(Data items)
....

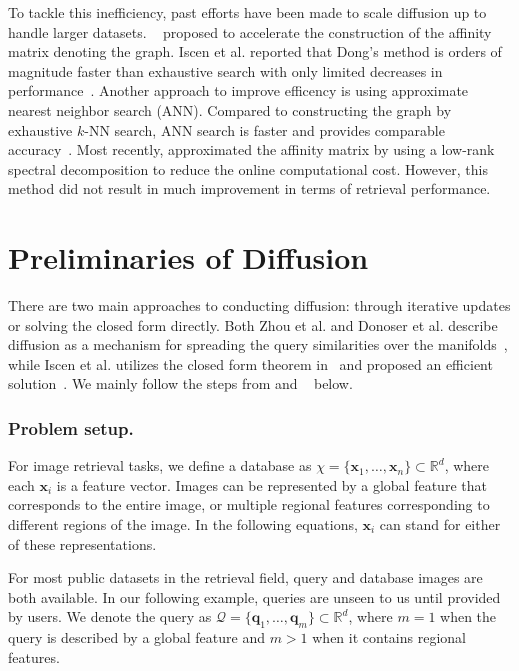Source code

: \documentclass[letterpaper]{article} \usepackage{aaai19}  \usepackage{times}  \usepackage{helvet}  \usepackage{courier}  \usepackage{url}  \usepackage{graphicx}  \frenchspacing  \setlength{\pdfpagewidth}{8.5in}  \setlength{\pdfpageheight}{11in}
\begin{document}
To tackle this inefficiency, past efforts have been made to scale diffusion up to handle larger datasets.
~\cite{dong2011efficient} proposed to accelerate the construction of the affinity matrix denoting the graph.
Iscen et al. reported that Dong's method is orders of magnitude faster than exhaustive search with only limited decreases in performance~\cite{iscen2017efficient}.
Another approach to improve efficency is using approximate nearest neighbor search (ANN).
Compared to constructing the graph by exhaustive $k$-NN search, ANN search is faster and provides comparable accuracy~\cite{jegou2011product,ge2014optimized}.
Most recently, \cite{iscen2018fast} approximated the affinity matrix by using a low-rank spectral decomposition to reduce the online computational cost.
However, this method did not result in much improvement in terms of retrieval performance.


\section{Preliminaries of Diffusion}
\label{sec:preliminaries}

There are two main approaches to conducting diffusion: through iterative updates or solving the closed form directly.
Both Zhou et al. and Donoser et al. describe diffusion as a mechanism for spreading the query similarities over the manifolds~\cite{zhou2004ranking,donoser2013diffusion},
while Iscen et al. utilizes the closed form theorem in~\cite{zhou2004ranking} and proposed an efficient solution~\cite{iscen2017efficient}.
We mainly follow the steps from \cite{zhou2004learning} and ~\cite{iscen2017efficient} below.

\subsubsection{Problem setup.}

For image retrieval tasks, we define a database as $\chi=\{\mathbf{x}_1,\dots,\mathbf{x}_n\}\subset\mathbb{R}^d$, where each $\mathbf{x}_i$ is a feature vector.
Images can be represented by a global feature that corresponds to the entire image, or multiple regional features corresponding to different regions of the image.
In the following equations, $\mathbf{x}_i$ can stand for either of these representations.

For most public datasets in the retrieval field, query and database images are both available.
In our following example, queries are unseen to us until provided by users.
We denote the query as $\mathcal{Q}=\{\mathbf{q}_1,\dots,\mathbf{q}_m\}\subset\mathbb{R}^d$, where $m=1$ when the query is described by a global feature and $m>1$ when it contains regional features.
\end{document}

....

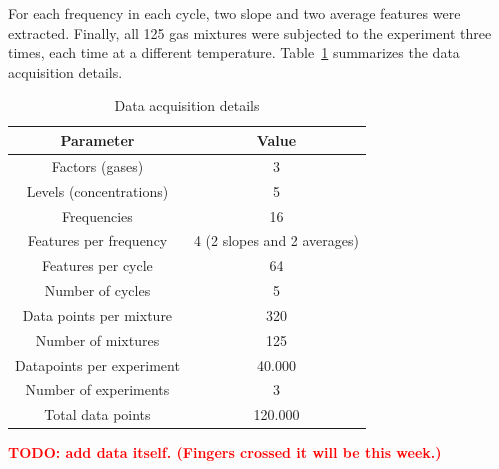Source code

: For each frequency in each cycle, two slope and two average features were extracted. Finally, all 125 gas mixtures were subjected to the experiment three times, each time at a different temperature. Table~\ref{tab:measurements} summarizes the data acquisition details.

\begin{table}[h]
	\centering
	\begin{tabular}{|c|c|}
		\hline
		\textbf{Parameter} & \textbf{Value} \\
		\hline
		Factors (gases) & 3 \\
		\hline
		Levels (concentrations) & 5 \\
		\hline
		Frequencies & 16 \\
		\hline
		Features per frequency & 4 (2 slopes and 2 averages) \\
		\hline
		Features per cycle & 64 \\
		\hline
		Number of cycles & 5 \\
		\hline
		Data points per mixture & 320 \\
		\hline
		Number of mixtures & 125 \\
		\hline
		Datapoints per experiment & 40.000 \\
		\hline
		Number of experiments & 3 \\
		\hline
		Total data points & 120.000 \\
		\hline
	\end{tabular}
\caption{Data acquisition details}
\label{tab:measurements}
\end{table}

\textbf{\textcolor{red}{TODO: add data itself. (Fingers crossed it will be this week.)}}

....

# Exercise prompt:
When you reach the line with "Total data points & 120.000 \\" in the records above, start writing out lines exactly, and stop once the line with "add data itself." has been written; include nothing else.

# Answer:
		Total data points & 120.000 \\
		\hline
	\end{tabular}
\caption{Data acquisition details}
\label{tab:measurements}
\end{table}

\textbf{\textcolor{red}{TODO: add data itself. (Fingers crossed it will be this week.)}}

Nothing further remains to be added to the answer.